Stage (:) Sehgal

Stage (:) Sehgal


Just a regular room in the permanent collection of the Stedelijk Museum in Amsterdam. Except there is not one painting hanging on the white walls, no sculpture or installation presented in the room, no video screened. The only presence is a woman slowly moving across the space, on the ground. A tiny wall text reveals that this is the work Instead of allowing some thing to rise up to your face dancing bruce and dan and other things (2000) of German-British artist Tino Sehgal (1976). This woman moving around in bizarre twisted movements was the start of an extraordinary experiment, one year of monthly ‘situations’ in the old and historical part of the museum building. It had the aim of a mid-career retrospective, however it was nothing but a retrospective. These situations were live meetings between work and public, previous performances were reenacted, relived and recontextualised. The setting was always the same, the rooms of the permanent renowned collection of the Stedelijk Museum. No surprises there. However can something be challenging, innovative or spontaneous when it is already done? Can you keep your audience captivated during a year, day in day out for 365 days? Can a work be equally impressive or become more impressive in a new context, a new embedding?

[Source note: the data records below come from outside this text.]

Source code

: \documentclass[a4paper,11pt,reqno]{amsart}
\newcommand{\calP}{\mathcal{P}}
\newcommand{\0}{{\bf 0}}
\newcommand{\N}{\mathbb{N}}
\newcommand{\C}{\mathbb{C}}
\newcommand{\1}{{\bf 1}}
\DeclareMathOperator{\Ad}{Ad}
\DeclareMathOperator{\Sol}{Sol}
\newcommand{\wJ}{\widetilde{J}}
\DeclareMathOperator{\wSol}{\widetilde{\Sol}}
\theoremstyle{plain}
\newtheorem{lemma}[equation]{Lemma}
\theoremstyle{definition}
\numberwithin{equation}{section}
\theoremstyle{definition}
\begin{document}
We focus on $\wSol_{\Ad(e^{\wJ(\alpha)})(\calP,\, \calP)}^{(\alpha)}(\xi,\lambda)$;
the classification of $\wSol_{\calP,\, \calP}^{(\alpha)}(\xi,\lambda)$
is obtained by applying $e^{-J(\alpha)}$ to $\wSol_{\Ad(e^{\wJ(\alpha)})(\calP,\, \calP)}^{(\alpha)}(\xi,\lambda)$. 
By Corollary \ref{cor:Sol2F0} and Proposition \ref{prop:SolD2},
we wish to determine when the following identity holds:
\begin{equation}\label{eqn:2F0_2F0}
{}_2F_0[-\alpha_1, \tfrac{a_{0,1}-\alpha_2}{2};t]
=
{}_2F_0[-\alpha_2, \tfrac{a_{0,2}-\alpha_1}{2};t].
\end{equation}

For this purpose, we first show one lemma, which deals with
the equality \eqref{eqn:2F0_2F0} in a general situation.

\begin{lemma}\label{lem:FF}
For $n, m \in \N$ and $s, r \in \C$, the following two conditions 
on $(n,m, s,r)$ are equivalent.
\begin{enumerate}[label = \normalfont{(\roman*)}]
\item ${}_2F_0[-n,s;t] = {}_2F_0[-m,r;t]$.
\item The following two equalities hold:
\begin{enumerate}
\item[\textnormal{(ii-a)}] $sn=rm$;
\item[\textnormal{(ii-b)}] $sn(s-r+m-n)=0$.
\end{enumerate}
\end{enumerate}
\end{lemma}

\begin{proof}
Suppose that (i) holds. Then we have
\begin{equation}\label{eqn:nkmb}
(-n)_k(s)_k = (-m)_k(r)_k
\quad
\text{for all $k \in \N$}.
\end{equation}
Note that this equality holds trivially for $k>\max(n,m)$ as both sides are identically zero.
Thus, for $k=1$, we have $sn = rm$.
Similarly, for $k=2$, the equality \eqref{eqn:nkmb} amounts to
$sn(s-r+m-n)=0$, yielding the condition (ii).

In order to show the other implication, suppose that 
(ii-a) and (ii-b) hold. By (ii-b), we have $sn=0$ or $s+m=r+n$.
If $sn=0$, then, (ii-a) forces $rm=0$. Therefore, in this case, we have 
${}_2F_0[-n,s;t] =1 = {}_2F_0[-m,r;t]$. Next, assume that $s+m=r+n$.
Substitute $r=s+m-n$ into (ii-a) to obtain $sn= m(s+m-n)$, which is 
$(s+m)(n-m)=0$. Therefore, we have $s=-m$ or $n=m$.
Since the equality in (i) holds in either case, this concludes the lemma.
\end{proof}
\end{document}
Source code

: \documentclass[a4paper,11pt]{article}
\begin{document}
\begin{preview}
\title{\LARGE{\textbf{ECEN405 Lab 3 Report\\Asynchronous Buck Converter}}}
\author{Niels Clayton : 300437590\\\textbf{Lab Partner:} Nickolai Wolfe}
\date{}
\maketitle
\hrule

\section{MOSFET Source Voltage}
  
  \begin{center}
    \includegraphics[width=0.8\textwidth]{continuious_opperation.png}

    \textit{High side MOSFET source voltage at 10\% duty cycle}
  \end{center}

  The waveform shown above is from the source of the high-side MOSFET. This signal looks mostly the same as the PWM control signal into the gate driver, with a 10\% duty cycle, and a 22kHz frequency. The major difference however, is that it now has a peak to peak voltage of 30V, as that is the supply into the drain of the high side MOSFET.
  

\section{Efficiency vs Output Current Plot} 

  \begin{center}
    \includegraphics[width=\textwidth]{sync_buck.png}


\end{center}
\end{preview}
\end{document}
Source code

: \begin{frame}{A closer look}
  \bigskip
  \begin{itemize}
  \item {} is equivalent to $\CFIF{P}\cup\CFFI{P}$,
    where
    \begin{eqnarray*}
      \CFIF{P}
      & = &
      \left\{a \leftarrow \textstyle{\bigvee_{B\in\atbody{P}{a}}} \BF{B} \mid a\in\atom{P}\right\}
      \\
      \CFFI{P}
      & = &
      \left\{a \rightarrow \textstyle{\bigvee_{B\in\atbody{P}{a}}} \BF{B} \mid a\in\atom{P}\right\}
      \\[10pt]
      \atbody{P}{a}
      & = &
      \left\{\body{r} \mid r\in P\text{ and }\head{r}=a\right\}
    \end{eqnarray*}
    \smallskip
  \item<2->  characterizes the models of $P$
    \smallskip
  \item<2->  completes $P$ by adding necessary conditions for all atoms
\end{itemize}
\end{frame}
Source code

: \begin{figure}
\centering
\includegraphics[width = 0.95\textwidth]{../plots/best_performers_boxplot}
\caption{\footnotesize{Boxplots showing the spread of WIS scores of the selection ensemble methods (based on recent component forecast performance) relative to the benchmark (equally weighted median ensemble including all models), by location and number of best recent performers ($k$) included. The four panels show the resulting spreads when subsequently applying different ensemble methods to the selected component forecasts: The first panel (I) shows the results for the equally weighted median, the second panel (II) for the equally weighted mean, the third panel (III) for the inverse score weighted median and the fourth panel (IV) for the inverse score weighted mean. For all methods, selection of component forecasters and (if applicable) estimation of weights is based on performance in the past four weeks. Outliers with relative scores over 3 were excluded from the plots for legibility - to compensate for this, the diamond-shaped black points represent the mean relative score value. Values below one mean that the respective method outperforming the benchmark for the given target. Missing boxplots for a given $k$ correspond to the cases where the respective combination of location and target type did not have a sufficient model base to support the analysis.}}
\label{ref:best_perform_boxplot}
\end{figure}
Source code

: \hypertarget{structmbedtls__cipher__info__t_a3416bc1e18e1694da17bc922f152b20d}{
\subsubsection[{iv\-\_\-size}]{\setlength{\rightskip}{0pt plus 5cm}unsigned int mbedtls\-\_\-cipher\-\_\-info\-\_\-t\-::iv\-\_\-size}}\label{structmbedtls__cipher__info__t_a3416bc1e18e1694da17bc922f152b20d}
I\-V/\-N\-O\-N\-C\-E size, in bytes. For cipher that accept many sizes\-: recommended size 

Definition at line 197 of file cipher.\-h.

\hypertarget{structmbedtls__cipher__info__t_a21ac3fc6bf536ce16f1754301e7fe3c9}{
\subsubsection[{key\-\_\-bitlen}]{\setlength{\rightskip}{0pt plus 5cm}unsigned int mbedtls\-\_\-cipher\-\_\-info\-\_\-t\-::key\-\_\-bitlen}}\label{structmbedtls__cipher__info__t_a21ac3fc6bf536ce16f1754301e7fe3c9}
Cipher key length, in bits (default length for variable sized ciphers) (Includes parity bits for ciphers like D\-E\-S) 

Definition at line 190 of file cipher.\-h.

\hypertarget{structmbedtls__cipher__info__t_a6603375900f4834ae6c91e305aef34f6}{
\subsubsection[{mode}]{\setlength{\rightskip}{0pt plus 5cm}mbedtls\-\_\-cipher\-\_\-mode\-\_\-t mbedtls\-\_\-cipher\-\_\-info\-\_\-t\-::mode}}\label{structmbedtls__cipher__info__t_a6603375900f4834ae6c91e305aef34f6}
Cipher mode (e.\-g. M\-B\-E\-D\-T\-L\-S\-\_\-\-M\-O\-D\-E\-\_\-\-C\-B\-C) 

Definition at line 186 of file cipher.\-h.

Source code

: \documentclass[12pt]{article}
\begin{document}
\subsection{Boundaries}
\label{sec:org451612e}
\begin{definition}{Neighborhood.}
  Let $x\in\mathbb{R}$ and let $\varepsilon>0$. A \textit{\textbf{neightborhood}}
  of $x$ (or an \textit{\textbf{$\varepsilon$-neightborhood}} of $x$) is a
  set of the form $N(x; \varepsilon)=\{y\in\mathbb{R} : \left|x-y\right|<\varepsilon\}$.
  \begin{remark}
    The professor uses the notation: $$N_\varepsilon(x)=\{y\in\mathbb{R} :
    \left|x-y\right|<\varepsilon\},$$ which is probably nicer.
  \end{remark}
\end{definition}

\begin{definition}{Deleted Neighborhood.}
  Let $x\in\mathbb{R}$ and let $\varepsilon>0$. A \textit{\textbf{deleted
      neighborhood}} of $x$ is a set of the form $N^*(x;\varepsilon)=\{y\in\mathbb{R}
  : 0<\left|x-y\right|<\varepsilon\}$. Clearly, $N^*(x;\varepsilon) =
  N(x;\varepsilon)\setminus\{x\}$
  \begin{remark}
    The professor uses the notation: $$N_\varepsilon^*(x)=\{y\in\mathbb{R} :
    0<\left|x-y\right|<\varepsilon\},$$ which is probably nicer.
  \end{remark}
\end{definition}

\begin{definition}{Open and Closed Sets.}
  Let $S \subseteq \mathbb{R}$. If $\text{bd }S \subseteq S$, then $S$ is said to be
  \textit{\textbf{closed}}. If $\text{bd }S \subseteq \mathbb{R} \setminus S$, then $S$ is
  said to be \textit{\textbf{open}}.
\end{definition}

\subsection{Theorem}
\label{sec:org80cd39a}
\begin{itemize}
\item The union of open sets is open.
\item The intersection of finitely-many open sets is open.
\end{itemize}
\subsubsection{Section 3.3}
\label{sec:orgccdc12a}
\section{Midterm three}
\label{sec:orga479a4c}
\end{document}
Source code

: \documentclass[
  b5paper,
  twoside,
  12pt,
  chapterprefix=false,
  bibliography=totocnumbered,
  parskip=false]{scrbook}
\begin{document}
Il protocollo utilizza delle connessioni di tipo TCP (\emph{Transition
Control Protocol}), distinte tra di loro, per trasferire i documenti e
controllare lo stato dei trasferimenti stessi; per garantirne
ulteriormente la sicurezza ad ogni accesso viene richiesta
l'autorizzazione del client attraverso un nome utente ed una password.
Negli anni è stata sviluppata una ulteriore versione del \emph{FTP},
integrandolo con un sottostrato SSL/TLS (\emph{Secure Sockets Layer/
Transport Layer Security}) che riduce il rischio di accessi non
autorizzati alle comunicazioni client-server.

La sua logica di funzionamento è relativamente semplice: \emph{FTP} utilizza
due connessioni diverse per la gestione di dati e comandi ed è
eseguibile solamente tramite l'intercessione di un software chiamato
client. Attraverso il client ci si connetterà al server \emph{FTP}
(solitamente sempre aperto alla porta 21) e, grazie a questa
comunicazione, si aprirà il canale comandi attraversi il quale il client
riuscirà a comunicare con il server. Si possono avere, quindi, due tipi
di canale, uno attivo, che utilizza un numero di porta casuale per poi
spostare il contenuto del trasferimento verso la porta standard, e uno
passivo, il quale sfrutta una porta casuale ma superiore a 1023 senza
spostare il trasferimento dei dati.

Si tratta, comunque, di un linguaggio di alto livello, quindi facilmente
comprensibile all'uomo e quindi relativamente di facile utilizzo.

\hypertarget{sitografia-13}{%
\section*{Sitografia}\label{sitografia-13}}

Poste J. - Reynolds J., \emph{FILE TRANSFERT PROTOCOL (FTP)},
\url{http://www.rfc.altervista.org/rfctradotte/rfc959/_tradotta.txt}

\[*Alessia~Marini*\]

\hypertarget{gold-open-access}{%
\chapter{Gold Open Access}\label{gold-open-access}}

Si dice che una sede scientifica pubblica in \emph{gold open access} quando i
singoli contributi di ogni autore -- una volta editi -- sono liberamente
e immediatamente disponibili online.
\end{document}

Sehgal gained recognition these last few years with performances at the most renowned institutions and manifestations. Think of the group of running and talking women and men in the Turbine Hall at Tate Modern in 2012, the mysterious encounter of beatboxing and dancing people in a dark space in Kassel at Documenta in 2012 or again beatboxing and humming people moving on the floor in the group exhibition ‘The Encyclopedic Palace’ at the Venice Biennale in 2013. Not always equally profound, but captivating. For those who were once present at a performance or situation of Sehgal will remember it. Sehgal is at this moment the contemporary producer and conductor of performances. Will the stage be forever his?

The one-year retrospective of Tino Sehgal was on view until the end of 2015.